At the time of writing, Chinese stocks have lost a quarter of their value in a month. Company directors have been banned from selling their own shares. The press has been forbidden from using phrases that indicate economic problems. The Chinese share a ghost infrastructure with the Spanish and a Muslim problem (their Uighur) population) with the rest of Europe. If these are tomorrow’s economic victors, what will the vanquished look like? Possibly much like America.
As Mark Steyn has noted, you can bail out little Greece, but there isn’t enough money on the planet to bail out America. Obama, the sainted black president we had supposedly all been waiting for, is an economic illiterate. In his first three years in office, he borrowed more than America had borrowed between George Washington’s presidency and that of George W Bush. He is a hardcore, supply-side Keynesian with a dash of revolutionary Marxism thrown in. After the disaster of Obamacare – in the defence of which the press dutifully rode shotgun – his latest wheeze is Affirmatively Furthering Fair Housing, a means by which he can reduce all American cities to the status of Detroit, Baltimore and St. Louis. On the one hand, he borrows financial capital which doesn’t exist; on the other, he destroys social capital which does. Fracking (which our Communist Greens are naturally against) may have slowed the decline of the American economy, but nothing can stop it.
In these times of economic guesswork, and to proffer a monetary metaphor, here is my two bobs’ worth. I think the Greek debacle is a sideshow, a distraction, the magician’s hand waving in the air, diverting the audience’s attention while the real action takes place in the other hand. Greece is a fall guy for the imminent dissolution of the European Union, a folly to rival anything at Louis XIV’s Versailles. The Greeks will be called the first falling domino that brought the others down, when the structural deficit of the UK economy (which we are lyingly told is growing into recovery) is worse than that of Greece.

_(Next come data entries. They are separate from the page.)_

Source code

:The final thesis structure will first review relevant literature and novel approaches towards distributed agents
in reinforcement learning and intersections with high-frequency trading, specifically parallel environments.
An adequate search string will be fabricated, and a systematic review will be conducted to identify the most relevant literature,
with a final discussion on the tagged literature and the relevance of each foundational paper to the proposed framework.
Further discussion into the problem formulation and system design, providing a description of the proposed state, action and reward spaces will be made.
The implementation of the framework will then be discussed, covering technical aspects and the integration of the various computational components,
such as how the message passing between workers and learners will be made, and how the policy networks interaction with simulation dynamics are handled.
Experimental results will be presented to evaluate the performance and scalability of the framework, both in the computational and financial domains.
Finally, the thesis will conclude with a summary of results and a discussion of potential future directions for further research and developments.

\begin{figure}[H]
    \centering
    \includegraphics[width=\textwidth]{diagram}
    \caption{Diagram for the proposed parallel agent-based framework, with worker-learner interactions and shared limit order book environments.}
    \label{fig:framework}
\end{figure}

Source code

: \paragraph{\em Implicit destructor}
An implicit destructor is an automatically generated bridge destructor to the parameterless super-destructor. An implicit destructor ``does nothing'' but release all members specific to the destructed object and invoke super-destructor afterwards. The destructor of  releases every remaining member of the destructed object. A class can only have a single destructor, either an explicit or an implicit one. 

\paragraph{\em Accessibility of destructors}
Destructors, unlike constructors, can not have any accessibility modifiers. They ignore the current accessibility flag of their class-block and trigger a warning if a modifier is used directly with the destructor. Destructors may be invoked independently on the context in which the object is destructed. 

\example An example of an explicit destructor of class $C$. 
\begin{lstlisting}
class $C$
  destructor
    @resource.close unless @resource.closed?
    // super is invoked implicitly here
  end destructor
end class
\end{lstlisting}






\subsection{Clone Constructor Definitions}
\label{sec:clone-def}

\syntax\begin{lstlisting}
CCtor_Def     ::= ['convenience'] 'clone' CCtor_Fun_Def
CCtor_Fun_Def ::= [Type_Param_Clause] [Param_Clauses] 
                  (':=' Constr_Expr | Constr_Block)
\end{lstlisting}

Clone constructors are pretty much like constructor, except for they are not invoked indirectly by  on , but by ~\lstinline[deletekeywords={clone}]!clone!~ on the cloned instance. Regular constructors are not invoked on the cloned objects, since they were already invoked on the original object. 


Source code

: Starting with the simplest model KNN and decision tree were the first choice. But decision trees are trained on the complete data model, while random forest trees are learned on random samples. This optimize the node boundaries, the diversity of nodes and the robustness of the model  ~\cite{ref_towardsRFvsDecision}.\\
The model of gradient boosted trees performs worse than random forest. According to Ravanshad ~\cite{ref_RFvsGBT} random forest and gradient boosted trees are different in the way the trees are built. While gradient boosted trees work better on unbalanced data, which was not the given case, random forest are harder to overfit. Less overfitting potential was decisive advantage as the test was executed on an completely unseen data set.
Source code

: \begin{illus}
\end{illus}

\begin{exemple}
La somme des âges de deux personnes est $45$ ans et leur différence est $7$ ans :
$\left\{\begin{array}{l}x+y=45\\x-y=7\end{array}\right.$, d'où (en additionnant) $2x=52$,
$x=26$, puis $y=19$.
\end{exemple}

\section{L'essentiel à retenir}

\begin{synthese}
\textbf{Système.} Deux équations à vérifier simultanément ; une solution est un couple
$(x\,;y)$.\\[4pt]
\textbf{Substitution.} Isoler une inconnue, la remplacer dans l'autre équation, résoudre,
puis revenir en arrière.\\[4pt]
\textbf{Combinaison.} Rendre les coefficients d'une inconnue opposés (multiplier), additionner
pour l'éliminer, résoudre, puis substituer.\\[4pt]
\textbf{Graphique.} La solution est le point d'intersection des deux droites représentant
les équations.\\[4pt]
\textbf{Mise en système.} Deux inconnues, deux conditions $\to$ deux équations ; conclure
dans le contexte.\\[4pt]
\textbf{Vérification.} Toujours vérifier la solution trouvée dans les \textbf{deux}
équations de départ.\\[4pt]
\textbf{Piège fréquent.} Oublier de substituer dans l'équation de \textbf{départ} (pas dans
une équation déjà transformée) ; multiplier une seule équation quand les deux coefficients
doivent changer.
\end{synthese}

I believe that the Chinese and American economies will collapse, with all the concomitant financial storms that will produce. The reason will be Communism, which did not simply pack up its bags and leave when the Berlin Wall was dismantled, but mutated and adapted, a malevolent sea-change, Gramsci’s mepamorphosis. The Chinese government is explicitly Communist. Obama is a Communist in all but name, although with a healthy dash of Saul Alinsky and Jeremiah Wright thrown in and a racial agenda which would bring America to its knees even if its economy was in the rudest of health, which it is not.
To return to our clucking, braying journalists. These pointy-headed stringers have had a lot of laughs with the idea of Greek tragedy, but the long financial suicide of a lazy Mediterranean holiday resort with a side-order of olives thrown in is not the central drama; it’s an off-Broadway flop whose demise we will be informed by the MSM will start a chain reaction contagious to the global economy so beloved of the Socialist new world government-in-waiting. But this is to make of Greece a scapegoat, the pharmakos of the ancient Greek city-state. Derrida writes about the pharmakos in Plato’s Pharmacy; simultaneously medicine and poison dependent on the quantity administered.
What will economics become? If you are a progressivist, it must constantly be moving forward, with everything else, into a glorious, Socialist, statist future. If you are a genuine conservative – and I am – then you may feel it is time for economics to go back, back to the Ancient Greek housewife tending to the things of the household, appeasing the simple gods of home and hearth.